%%

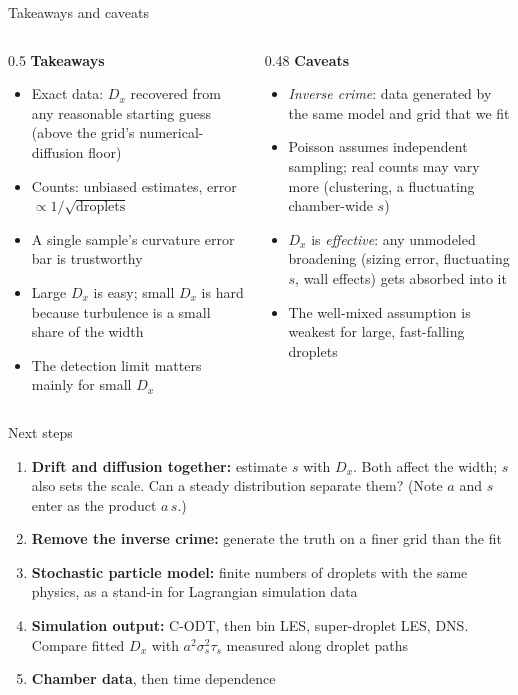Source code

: \documentclass[aspectratio=169,10pt]{beamer}
\begin{document}
\begin{frame}{Takeaways and caveats}
\begin{columns}[T]
\begin{column}{0.5\textwidth}
\textbf{Takeaways}
\begin{itemize}
\item Exact data: $D_x$ recovered from any reasonable starting guess (above the grid's numerical-diffusion floor)
\item Counts: unbiased estimates, error $\propto1/\sqrt{\text{droplets}}$
\item A single sample's curvature error bar is trustworthy
\item Large $D_x$ is easy; small $D_x$ is hard because turbulence is a small share of the width
\item The detection limit matters mainly for small $D_x$
\end{itemize}
\end{column}
\begin{column}{0.48\textwidth}
\textbf{Caveats}
\begin{itemize}
\item \emph{Inverse crime}: data generated by the same model and grid that we fit
\item Poisson assumes independent sampling; real counts may vary more (clustering, a fluctuating chamber-wide $s$)
\item $D_x$ is \emph{effective}: any unmodeled broadening (sizing error, fluctuating $s$, wall effects) gets absorbed into it
\item The well-mixed assumption is weakest for large, fast-falling droplets
\end{itemize}
\end{column}
\end{columns}
\end{frame}

\begin{frame}{Next steps}
\begin{enumerate}
\item \textbf{Drift and diffusion together:} estimate $s$ with $D_x$. Both affect the width; $s$ also sets the scale. Can a steady distribution separate them? (Note $a$ and $s$ enter as the product $a\,s$.)
\item \textbf{Remove the inverse crime:} generate the truth on a finer grid than the fit
\item \textbf{Stochastic particle model:} finite numbers of droplets with the same physics, as a stand-in for Lagrangian simulation data
\item \textbf{Simulation output:} C-ODT, then bin LES, super-droplet LES, DNS. Compare fitted $D_x$ with $a^2\sigma_s^2\tau_s$ measured along droplet paths
\item \textbf{Chamber data}, then time dependence
\end{enumerate}
\end{frame}
\end{document}
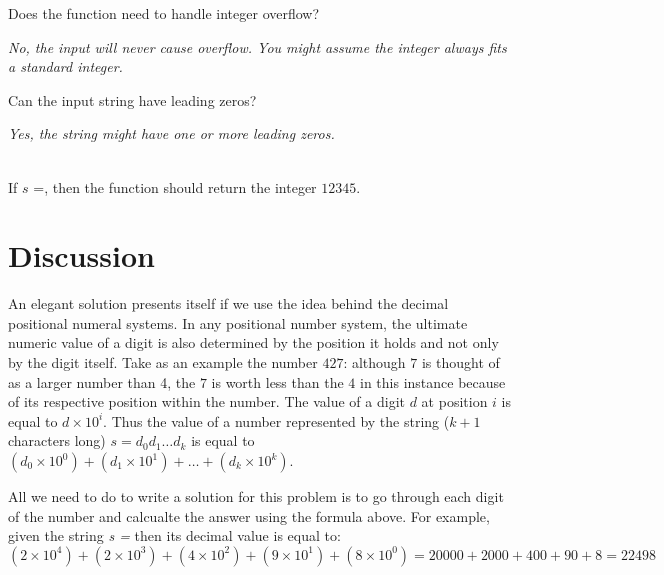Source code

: \begin{QandA}
	\begin{questionitem} \begin{question} Does the function need to handle integer overflow?  \end{question} 	 
    \begin{answered}
		\textit{No, the input will never cause overflow. You might assume the integer always fits a standard integer.}
	\end{answered} \end{questionitem}

	\begin{questionitem} \begin{question} Can the input string have leading zeros?  \end{question} 	 
    \begin{answered}
		\textit{Yes, the string might have one or more leading zeros.}
		\begin{example}
			\hfill \\
			If $s$ =, then the function should return the integer $12345$.	
		\end{example}
	\end{answered} \end{questionitem}
	
\end{QandA}

\section{Discussion}
\label{string_to_int:sec:discussion}
An elegant solution presents itself if we use the idea behind the decimal positional numeral systems.
In any positional number system, the ultimate numeric value of a digit is also determined by the position it holds and not only by the digit itself. 
Take as an example the number $427$:  although $7$ is thought of as a larger number than 4, the $7$ is worth less than the $4$ in this instance because of its respective position within the number. 
The value of a digit $d$ at position $i$ is equal to $d\times 10^i$. Thus the value of a number represented by the string ($k+1$ characters long) $s=d_0d_1 \ldots d_k$ is equal to $(d_0 \times 10^0) + (d_1 \times 10^1) + \ldots + (d_k \times 10^k)$.

All we need to do to write a solution for this problem is to go through each digit of the number and calcualte the answer using the formula above. For example, given the string \textit{s =} then its decimal value is equal to: $(2 \times 10^4) + (2 \times 10^3) + (4 \times 10^2) + (9 \times 10^1) + (8 \times 10^0) = 20000 + 2000 + 400 +90 +8 = 22498$

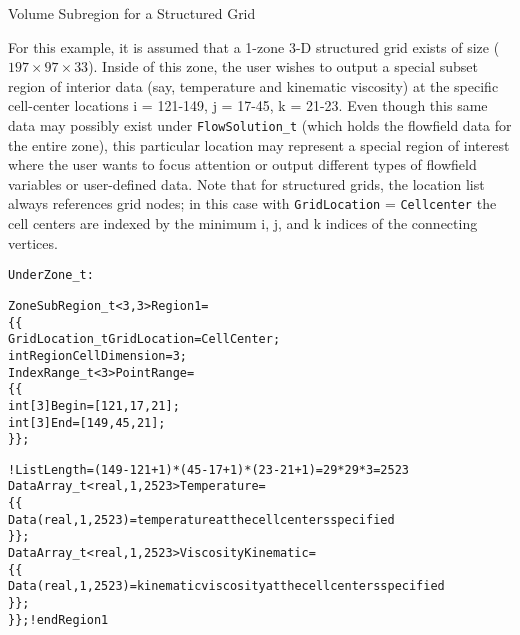 \begin{example}{Volume Subregion for a Structured Grid}
\label{ex:zonesubregion1}

For this example, it is assumed that a 1-zone 3-D structured grid exists
of size ($197 \times 97 \times 33$). Inside of this zone, the user wishes to output a
special subset region of interior data (say, temperature and kinematic viscosity)
at the specific cell-center locations i = 121-149, j = 17-45, k = 21-23.
Even though this same data may possibly exist under \texttt{FlowSolution\_t}
(which holds the flowfield data for the entire zone), this particular location
may represent a special region of interest where the user wants to focus attention
or output different types of flowfield variables or user-defined data.
Note that for structured grids, the location list always references grid nodes;
in this case with \texttt{GridLocation} = \texttt{Cellcenter} the cell centers
are indexed by the minimum i, j, and k indices of the connecting vertices.

\begin{alltt}
Under Zone\_t:

  ZoneSubRegion\_t<3,3> Region1 =
    \{\{
    GridLocation\_t GridLocation = CellCenter ;
    int RegionCellDimension = 3;
    IndexRange\_t<3> PointRange =
      \{\{
      int[3] Begin = [121,17,21];
      int[3] End = [149,45,21];
      \}\};

    ! ListLength = (149-121+1)*(45-17+1)*(23-21+1) = 29*29*3 = 2523
    DataArray\_t<real,1,2523> Temperature =
      \{\{
      Data(real,1,2523) = temperature at the cell centers specified
      \}\} ;
    DataArray\_t<real,1,2523> ViscosityKinematic =
      \{\{
      Data(real,1,2523) = kinematic viscosity at the cell centers specified
      \}\} ;
    \}\} ; ! end Region1
\end{alltt}

\end{example}

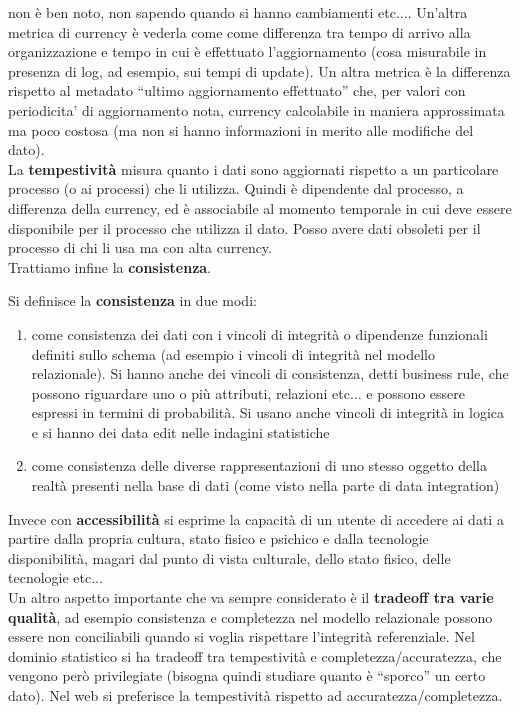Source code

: \documentclass[a4paper,12pt, oneside]{book}
\begin{document}
non è ben noto, non sapendo quando si hanno cambiamenti etc$\ldots$. Un'altra
metrica di currency è vederla come come differenza tra tempo di arrivo alla
organizzazione e tempo in cui è effettuato l’aggiornamento (cosa misurabile in
presenza di log, ad esempio, sui tempi di update). Un altra metrica è la
differenza rispetto al metadato ``ultimo aggiornamento effettuato'' che, per
valori con periodicita’ di aggiornamento nota, currency calcolabile in maniera
approssimata ma poco costosa (ma non si hanno informazioni in merito alle
modifiche del dato). \\
La \textbf{tempestività} misura quanto i dati sono aggiornati rispetto a un
particolare processo (o ai processi) che li utilizza. Quindi è dipendente dal
processo, a differenza della currency, ed è associabile al momento temporale in
cui deve essere disponibile per il processo che utilizza il dato. Posso avere
dati obsoleti per il processo di chi li usa ma con alta currency.\\
Trattiamo infine la \textbf{consistenza}.\\
\begin{definizione}
  Si definisce la \textbf{consistenza} in due modi:
  \begin{enumerate}
    \item come consistenza dei dati con i vincoli di integrità o dipendenze
    funzionali definiti sullo schema (ad esempio i vincoli di integrità nel
    modello relazionale). Si hanno anche dei vincoli di consistenza, detti
    business rule, che possono riguardare uno o più attributi, relazioni
    etc$\ldots$ e possono essere espressi in termini di probabilità. Si usano
    anche vincoli di integrità in logica e si hanno dei data edit nelle indagini
    statistiche 
    \item come consistenza delle diverse rappresentazioni di uno stesso oggetto
    della realtà presenti nella base di dati (come visto nella parte di data
    integration)    
  \end{enumerate}
\end{definizione}
Invece con \textbf{accessibilità} si esprime la capacità di un utente di
accedere ai dati a partire dalla propria cultura, stato fisico e psichico e
dalla tecnologie disponibilità, magari dal punto di vista culturale, dello stato
fisico, delle tecnologie etc$\ldots$\\
Un altro aspetto importante che va sempre considerato è il \textbf{tradeoff tra
  varie qualità}, ad esempio consistenza e completezza nel modello relazionale
possono essere non conciliabili quando si voglia rispettare l'integrità
referenziale. Nel dominio statistico si ha tradeoff tra tempestività e
completezza/accuratezza, che vengono però privilegiate (bisogna quindi studiare
quanto è ``sporco'' un certo dato). Nel web si preferisce la tempestività
rispetto ad accuratezza/completezza.
\end{document}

%%

* PROBLEM REQUIREMENTS
Repeat each line of the listing word for word, from the first through the line that contains "along droplet paths". Any picture stays out.

* SOLUTION TO THE EXERCISE
Source code

: \documentclass[aspectratio=169,10pt]{beamer}
\begin{document}
\begin{frame}{Takeaways and caveats}
\begin{columns}[T]
\begin{column}{0.5\textwidth}
\textbf{Takeaways}
\begin{itemize}
\item Exact data: $D_x$ recovered from any reasonable starting guess (above the grid's numerical-diffusion floor)
\item Counts: unbiased estimates, error $\propto1/\sqrt{\text{droplets}}$
\item A single sample's curvature error bar is trustworthy
\item Large $D_x$ is easy; small $D_x$ is hard because turbulence is a small share of the width
\item The detection limit matters mainly for small $D_x$
\end{itemize}
\end{column}
\begin{column}{0.48\textwidth}
\textbf{Caveats}
\begin{itemize}
\item \emph{Inverse crime}: data generated by the same model and grid that we fit
\item Poisson assumes independent sampling; real counts may vary more (clustering, a fluctuating chamber-wide $s$)
\item $D_x$ is \emph{effective}: any unmodeled broadening (sizing error, fluctuating $s$, wall effects) gets absorbed into it
\item The well-mixed assumption is weakest for large, fast-falling droplets
\end{itemize}
\end{column}
\end{columns}
\end{frame}

\begin{frame}{Next steps}
\begin{enumerate}
\item \textbf{Drift and diffusion together:} estimate $s$ with $D_x$. Both affect the width; $s$ also sets the scale. Can a steady distribution separate them? (Note $a$ and $s$ enter as the product $a\,s$.)
\item \textbf{Remove the inverse crime:} generate the truth on a finer grid than the fit
\item \textbf{Stochastic particle model:} finite numbers of droplets with the same physics, as a stand-in for Lagrangian simulation data
\item \textbf{Simulation output:} C-ODT, then bin LES, super-droplet LES, DNS. Compare fitted $D_x$ with $a^2\sigma_s^2\tau_s$ measured along droplet paths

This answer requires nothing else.